Ape-human skull found in Turkana

This picture received from the Leakey Foundation via the Nature website on August 9, 2017 shows an infant ape cranium named as "Alesi", excavated from the site of an archaeological dig at Napudet, west of Lake Turkana in Kenya. PHOTO| THE LEAKEY FOUNDATION| AFP

The skull of an infant ape buried by a volcano 13 million years ago has preserved intriguing clues about the ancestor humans shared with apes — including a likely African origin, scientists said last week.

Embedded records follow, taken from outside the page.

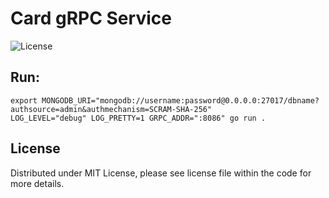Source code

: # Card gRPC Service

![License](https://img.shields.io/dub/l/vibe-d.svg)

## Run:

```shell
export MONGODB_URI="mongodb://username:password@0.0.0.0:27017/dbname?authsource=admin&authmechanism=SCRAM-SHA-256"
LOG_LEVEL="debug" LOG_PRETTY=1 GRPC_ADDR=":8086" go run .
```

## License

Distributed under MIT License, please see license file within the code for more details.
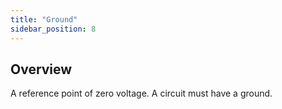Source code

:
 ```yaml
---
title: "Ground"
sidebar_position: 8
---
```


## Overview

A reference point of zero voltage.
A circuit must have a ground.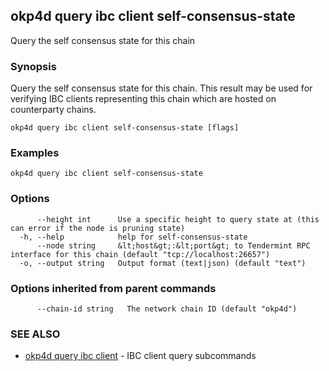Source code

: ## okp4d query ibc client self-consensus-state

Query the self consensus state for this chain

### Synopsis

Query the self consensus state for this chain. This result may be used for verifying IBC clients representing this chain which are hosted on counterparty chains.

```
okp4d query ibc client self-consensus-state [flags]
```

### Examples

```
okp4d query ibc client self-consensus-state
```

### Options

```
      --height int      Use a specific height to query state at (this can error if the node is pruning state)
  -h, --help            help for self-consensus-state
      --node string     &lt;host&gt;:&lt;port&gt; to Tendermint RPC interface for this chain (default "tcp://localhost:26657")
  -o, --output string   Output format (text|json) (default "text")
```

### Options inherited from parent commands

```
      --chain-id string   The network chain ID (default "okp4d")
```

### SEE ALSO

* [okp4d query ibc client](okp4d_query_ibc_client.md)	 - IBC client query subcommands

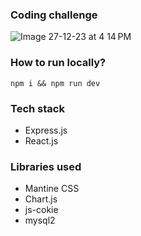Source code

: ### Coding challenge
![Image 27-12-23 at 4 14 PM](https://github.com/henshalb/happy-bird/assets/50692376/0418f703-37b1-4cae-893b-b8814ae1c68f)

### How to run locally?
```
npm i && npm run dev
```

### Tech stack
- Express.js
- React.js

### Libraries used
- Mantine CSS
- Chart.js
- js-cokie
- mysql2
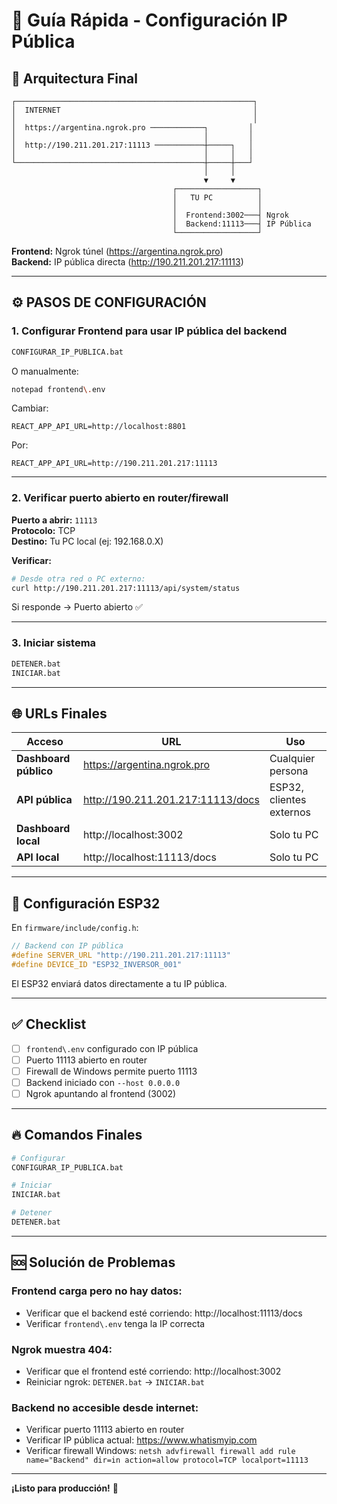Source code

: # 🚀 Guía Rápida - Configuración IP Pública

## 🎯 Arquitectura Final

```
┌─────────────────────────────────────────────────────┐
│  INTERNET                                           │
│                                                     │
│  https://argentina.ngrok.pro ────────────┐         │
│                                          │         │
│  http://190.211.201.217:11113 ───────────┼─────┐   │
│                                          │     │   │
└──────────────────────────────────────────┼─────┼───┘
                                           │     │
                                           ▼     ▼
                                    ┌──────────────────┐
                                    │   TU PC          │
                                    │                  │
                                    │  Frontend:3002───┤ Ngrok
                                    │  Backend:11113───┤ IP Pública
                                    └──────────────────┘
```

**Frontend:** Ngrok túnel (https://argentina.ngrok.pro)  
**Backend:** IP pública directa (http://190.211.201.217:11113)

---

## ⚙️ PASOS DE CONFIGURACIÓN

### **1. Configurar Frontend para usar IP pública del backend**

```bash
CONFIGURAR_IP_PUBLICA.bat
```

O manualmente:
```bash
notepad frontend\.env
```

Cambiar:
```env
REACT_APP_API_URL=http://localhost:8801
```

Por:
```env
REACT_APP_API_URL=http://190.211.201.217:11113
```

---

### **2. Verificar puerto abierto en router/firewall**

**Puerto a abrir:** `11113`  
**Protocolo:** TCP  
**Destino:** Tu PC local (ej: 192.168.0.X)

**Verificar:**
```bash
# Desde otra red o PC externo:
curl http://190.211.201.217:11113/api/system/status
```

Si responde → Puerto abierto ✅

---

### **3. Iniciar sistema**

```bash
DETENER.bat
INICIAR.bat
```

---

## 🌐 URLs Finales

| Acceso | URL | Uso |
|--------|-----|-----|
| **Dashboard público** | https://argentina.ngrok.pro | Cualquier persona |
| **API pública** | http://190.211.201.217:11113/docs | ESP32, clientes externos |
| **Dashboard local** | http://localhost:3002 | Solo tu PC |
| **API local** | http://localhost:11113/docs | Solo tu PC |

---

## 🔌 Configuración ESP32

En `firmware/include/config.h`:

```cpp
// Backend con IP pública
#define SERVER_URL "http://190.211.201.217:11113"
#define DEVICE_ID "ESP32_INVERSOR_001"
```

El ESP32 enviará datos directamente a tu IP pública.

---

## ✅ Checklist

- [ ] `frontend\.env` configurado con IP pública
- [ ] Puerto 11113 abierto en router
- [ ] Firewall de Windows permite puerto 11113
- [ ] Backend iniciado con `--host 0.0.0.0`
- [ ] Ngrok apuntando al frontend (3002)

---

## 🔥 Comandos Finales

```bash
# Configurar
CONFIGURAR_IP_PUBLICA.bat

# Iniciar
INICIAR.bat

# Detener
DETENER.bat
```

---

## 🆘 Solución de Problemas

### **Frontend carga pero no hay datos:**
- Verificar que el backend esté corriendo: http://localhost:11113/docs
- Verificar `frontend\.env` tenga la IP correcta

### **Ngrok muestra 404:**
- Verificar que el frontend esté corriendo: http://localhost:3002
- Reiniciar ngrok: `DETENER.bat` → `INICIAR.bat`

### **Backend no accesible desde internet:**
- Verificar puerto 11113 abierto en router
- Verificar IP pública actual: https://www.whatismyip.com
- Verificar firewall Windows: `netsh advfirewall firewall add rule name="Backend" dir=in action=allow protocol=TCP localport=11113`

---

**¡Listo para producción!** 🚀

A previously-unknown creature that shared an extended family with the human forefather, had a flat face like that of our far-flung cousin the gibbon, but did not move like one, its discoverers wrote in the journal Nature.

NYANZAPITHECUS

They named it Nyanzapithecus alesi after “ales” — the word for “ancestor” in the Turkana language of Kenya, where the lemon-sized skull was unearthed. The sole specimen is that of an infant that would have grown to weigh about 11 kilogrammes in adulthood.

It had a brain much larger than monkeys from the same epoch. This does not mean the direct ancestor of living apes necessarily looked like a gibbon, just that a member of its family did at the time. Assuming a gibbon-like appearance for our ancestor would be similar to scientists from the future unearthing a gorilla skull and concluding that all hominins — the group that also includes chimps and humans — looked like a gorilla.

The location of the extraordinary fossil find supported the idea that the ape-human ancestor lived in Africa and not in Asia as some have speculated. Hominoidea, or hominoids, is the name for the family of apes.

The group is divided in two, with humans, bonobos, chimps, gorillas and orangutans on the one side (hominids), and agile, tree-swinging gibbons (hylobatids) alone on the other. The new species belonged to a much older, ancestral group that included the forefather of hominoids. That group, which has no official name yet, lived and died millions of years ago. “The majority of that group, and the oldest members of that group, are African but we would not have been able to resolve all of that without Alesi,” said Nengo. Alesi’s is the most complete ape skull from the entire Miocene period, which ranged from about 24 million to five million years ago.

“It may be younger (than some other fossil pieces) but it is the only one where you have a face, you have the base of a skull, you have the inside of the skull, so you can see what a representative of them might have looked like,” said Nengo.

Hi-tech scans of the skull showed that Alesi had teeth similar to some gibbon species. While its baby teeth had been knocked out, Alesi’s adult teeth lay unerupted inside its jaw, and their age could be determined with great precision — the ape was one year and four months old when it died.